Concurso e Serviço
A cultura dos concursos públicos no Brasil, intensificada nas últimas décadas, apresenta um paradoxo digno de análise antropológica. Por um lado, trata-se de um processo seletivo destinado a recrutar servidores para o desempenho de funções estatais, o que pressupõe, em tese, uma vocação para o serviço e um compromisso com a res publica. Por outro lado, o discurso hegemônico que permeia esse universo — difundido em especial pelas instituições preparatórias — é marcado por uma lógica estritamente econômica, centrada na promessa de altos salários, estabilidade e ascensão social. A figura do "concurseiro", neste contexto, configura-se menos como um cidadão mobilizado por valores públicos e mais como um sujeito movido pelo desejo de maximização individual de benefícios.

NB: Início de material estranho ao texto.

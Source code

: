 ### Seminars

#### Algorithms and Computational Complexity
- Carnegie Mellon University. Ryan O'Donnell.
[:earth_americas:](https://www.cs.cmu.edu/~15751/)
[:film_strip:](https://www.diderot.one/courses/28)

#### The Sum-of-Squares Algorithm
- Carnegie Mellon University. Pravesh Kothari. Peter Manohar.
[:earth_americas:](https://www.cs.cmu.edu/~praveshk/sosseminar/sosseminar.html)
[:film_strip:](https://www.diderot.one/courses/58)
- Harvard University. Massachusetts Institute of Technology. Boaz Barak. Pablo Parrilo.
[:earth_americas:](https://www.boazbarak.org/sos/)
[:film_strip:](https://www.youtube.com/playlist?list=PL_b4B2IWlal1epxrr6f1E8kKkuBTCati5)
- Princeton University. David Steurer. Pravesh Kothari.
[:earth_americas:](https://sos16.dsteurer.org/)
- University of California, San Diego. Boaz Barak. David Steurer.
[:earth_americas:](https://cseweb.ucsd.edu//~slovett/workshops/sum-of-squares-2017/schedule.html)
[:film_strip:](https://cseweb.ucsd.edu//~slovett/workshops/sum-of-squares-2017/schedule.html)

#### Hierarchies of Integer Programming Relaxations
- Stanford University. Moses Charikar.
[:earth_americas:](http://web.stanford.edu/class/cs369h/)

Essa dissonância entre a finalidade que deveria animar o serviço público e os mecanismos reais de motivação dos candidatos pode ser iluminada pela teoria do desejo mimético, elaborada por René Girard. Para Girard, o desejo humano não é espontâneo ou autônomo, mas mimético: desejamos o que o nosso modelo individual deseja, não por uma relação direta com o objeto, mas porque esse objeto é mediado pelo olhar alheio. O mimetismo do desejo cria estruturas de rivalidade e comparação que, em contextos sociais específicos, tendem a escalar até o conflito ou até a frustração crônica.
No caso dos concursos públicos, o desejo pelo cargo estatal é frequentemente mediado por modelos de prestígio — isto é, por figuras que já ocupam posições de destaque, geralmente associadas à remuneração elevada, ao status social ou à possibilidade de uma vida confortável. Não se trata, portanto, de uma escolha racional puramente orientada por afinidade vocacional ou pelo chamado ético ao serviço, mas de uma reprodução mimética de desejos que circulam no imaginário coletivo como sinônimos de sucesso e reconhecimento.

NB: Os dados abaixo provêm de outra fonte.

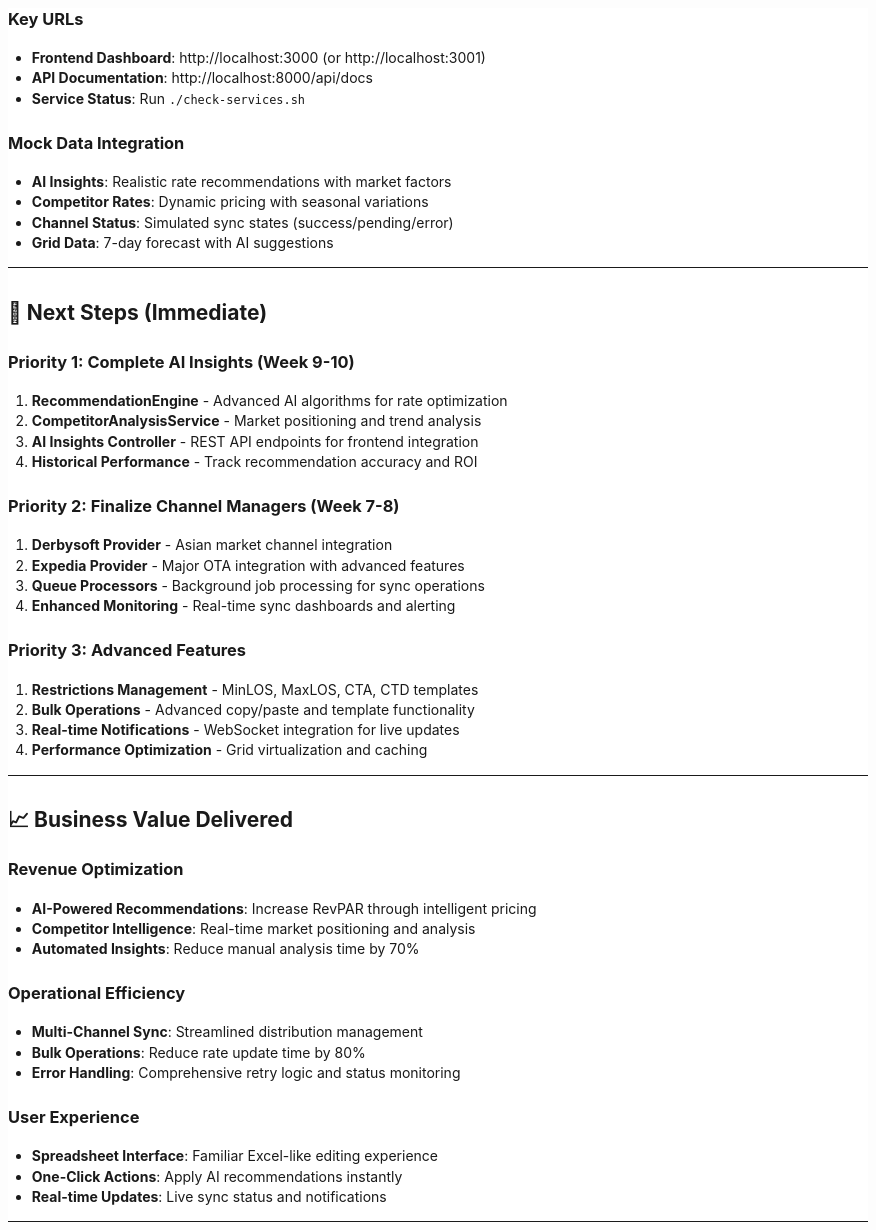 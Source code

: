 ### **Key URLs**
- **Frontend Dashboard**: http://localhost:3000 (or http://localhost:3001)
- **API Documentation**: http://localhost:8000/api/docs
- **Service Status**: Run `./check-services.sh`

### **Mock Data Integration**
- **AI Insights**: Realistic rate recommendations with market factors
- **Competitor Rates**: Dynamic pricing with seasonal variations
- **Channel Status**: Simulated sync states (success/pending/error)
- **Grid Data**: 7-day forecast with AI suggestions

---

## 🎯 **Next Steps (Immediate)**

### **Priority 1: Complete AI Insights (Week 9-10)**
1. **RecommendationEngine** - Advanced AI algorithms for rate optimization
2. **CompetitorAnalysisService** - Market positioning and trend analysis
3. **AI Insights Controller** - REST API endpoints for frontend integration
4. **Historical Performance** - Track recommendation accuracy and ROI

### **Priority 2: Finalize Channel Managers (Week 7-8)**
1. **Derbysoft Provider** - Asian market channel integration
2. **Expedia Provider** - Major OTA integration with advanced features
3. **Queue Processors** - Background job processing for sync operations
4. **Enhanced Monitoring** - Real-time sync dashboards and alerting

### **Priority 3: Advanced Features**
1. **Restrictions Management** - MinLOS, MaxLOS, CTA, CTD templates
2. **Bulk Operations** - Advanced copy/paste and template functionality
3. **Real-time Notifications** - WebSocket integration for live updates
4. **Performance Optimization** - Grid virtualization and caching

---

## 📈 **Business Value Delivered**

### **Revenue Optimization**
- **AI-Powered Recommendations**: Increase RevPAR through intelligent pricing
- **Competitor Intelligence**: Real-time market positioning and analysis
- **Automated Insights**: Reduce manual analysis time by 70%

### **Operational Efficiency**
- **Multi-Channel Sync**: Streamlined distribution management
- **Bulk Operations**: Reduce rate update time by 80%
- **Error Handling**: Comprehensive retry logic and status monitoring

### **User Experience**
- **Spreadsheet Interface**: Familiar Excel-like editing experience
- **One-Click Actions**: Apply AI recommendations instantly
- **Real-time Updates**: Live sync status and notifications

---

Essa dinâmica mimética tem implicações importantes. Em primeiro lugar, ela contribui para uma hipertrofia do valor simbólico do cargo público, gerando expectativas desproporcionais e muitas vezes irreais sobre a vida funcional. Em segundo lugar, ela instaura uma lógica concorrencial perversa, na qual a figura do outro concurseiro passa a ser não um colega ou um futuro parceiro de ofício, mas um obstáculo à realização do desejo. Finalmente, ao submeter o ideal de vida pública a critérios de retorno financeiro, a racionalidade mimética aproxima-se perigosamente do cinismo: o bem comum torna-se um pretexto, e não uma finalidade.

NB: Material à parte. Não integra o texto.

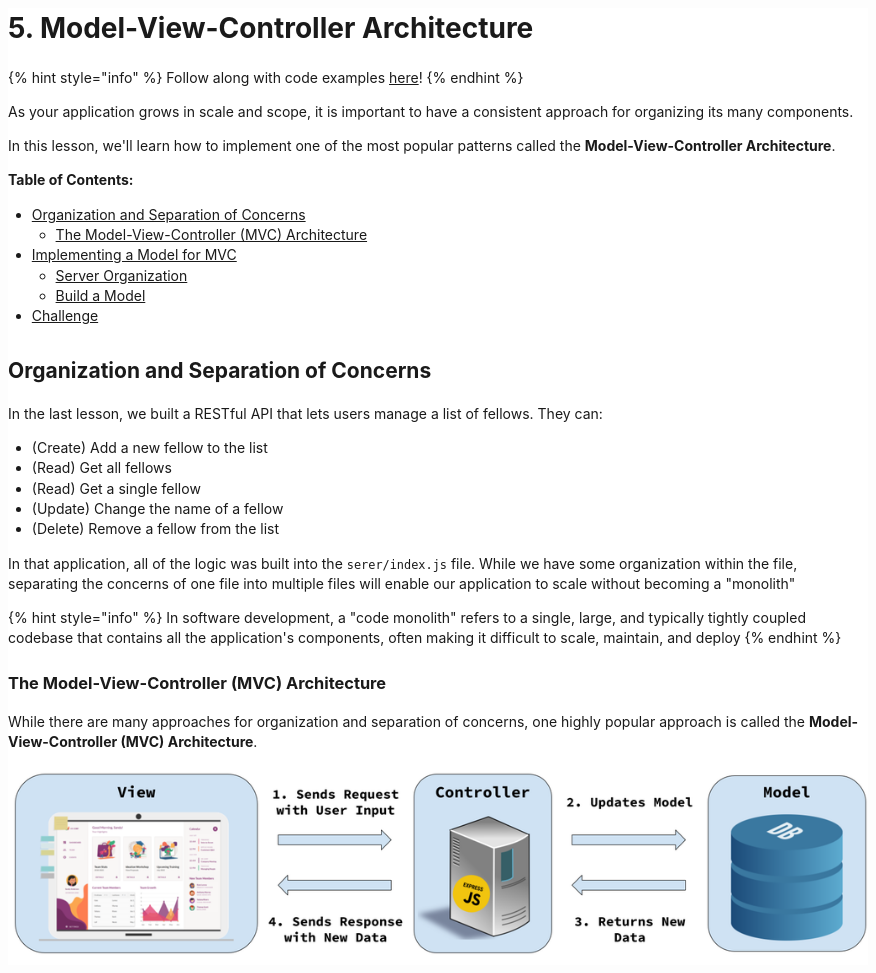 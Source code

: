 # 5. Model-View-Controller Architecture

{% hint style="info" %}
Follow along with code examples [here](https://github.com/The-Marcy-Lab-School/8-1-0-express-rest-api-model)!
{% endhint %}

As your application grows in scale and scope, it is important to have a consistent approach for organizing its many components.

In this lesson, we'll learn how to implement one of the most popular patterns called the **Model-View-Controller Architecture**.

**Table of Contents:**

* [Organization and Separation of Concerns](5-model-view-controller.md#organization-and-separation-of-concerns)
  * [The Model-View-Controller (MVC) Architecture](5-model-view-controller.md#the-model-view-controller-mvc-architecture)
* [Implementing a Model for MVC](5-model-view-controller.md#implementing-a-model-for-mvc)
  * [Server Organization](5-model-view-controller.md#server-organization)
  * [Build a Model](5-model-view-controller.md#build-a-model)
* [Challenge](5-model-view-controller.md#challenge)

## Organization and Separation of Concerns

In the last lesson, we built a RESTful API that lets users manage a list of fellows. They can:

* (Create) Add a new fellow to the list
* (Read) Get all fellows
* (Read) Get a single fellow
* (Update) Change the name of a fellow
* (Delete) Remove a fellow from the list

In that application, all of the logic was built into the `serer/index.js` file. While we have some organization within the file, separating the concerns of one file into multiple files will enable our application to scale without becoming a "monolith"

{% hint style="info" %}
In software development, a "code monolith" refers to a single, large, and typically tightly coupled codebase that contains all the application's components, often making it difficult to scale, maintain, and deploy
{% endhint %}

### The Model-View-Controller (MVC) Architecture

While there are many approaches for organization and separation of concerns, one highly popular approach is called the **Model-View-Controller (MVC) Architecture**.

![The view sends requests with user inputs to the controller with updates the model. New data is returned to the controller which sends that data in a response to the view.](img/model-view-controller-diagram.png)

Essa crítica não deve ser confundida com uma defesa ingênua da abnegação ou com um moralismo antiutilitário por princípio. Trata-se, antes, de sugerir que a motivação mais robusta e psicologicamente sustentável para o ingresso no serviço público é aquela que reconhece o valor intrínseco do servir. A centralidade do ganho pecuniário como horizonte exclusivo do esforço preparatório está, segundo a leitura girardiana, condenada a uma instabilidade permanente, pois o desejo mimético, ao não se satisfazer nunca no objeto alcançado, reabre incessantemente a falta.
Uma cultura pública orientada por um ethos do serviço, e não por uma economia do desejo competitivo, seria não apenas mais coerente com a função estatal, mas também mais saudável sob o ponto de vista psíquico e coletivo. A reinvenção do concurseiro como servidor em potência, e não como consumidor de carreiras com melhor custo-benefício do que aquelas da iniciativa privada, pode parecer uma utopia, mas talvez seja a única alternativa a um ciclo mimético que se retroalimenta de frustração, ressentimento e deslocamento existencial.
Sempre me poderão arguir a mim enquanto reprovado com a fábula célebre da raposa e das uvas. Na história de Esopo, a raposa, - que seria eu - incapaz de alcançar as uvas que desejava, acaba por desprezá-las, afirmando que estavam verdes. No universo dos concursos públicos, é verdade que muitos, incapazes de obter a aprovação desejada, tendem a repetir o mesmo gesto de desprezo tardio — mas sem compreender que o erro não está nem na dificuldade das uvas, nem na sua qualidade, e sim na maneira pela qual foram desejadas. O que eu critico aqui, assim, não é o valor intrínseco dos cargos públicos, que continuam sendo instrumentos legítimos de serviço e realização pessoal profunda, mas a lógica mimética que distorce tanto o objeto quanto o sujeito do desejo.
Não é, portanto, meu propósito fazer menos das uvas. Pelo contrário: é precisamente porque reconheço a dignidade dos cargos públicos que proponho outro caminho às raposas. Trata-se de lhes devolver o impulso nobre e inicial do desejo de servir, para que, se e quando alcançarem as uvas, não descubram nelas apenas a amargura de uma conquista oca, mas a doçura de uma vida enraizada no sentido verdadeiro da função pública.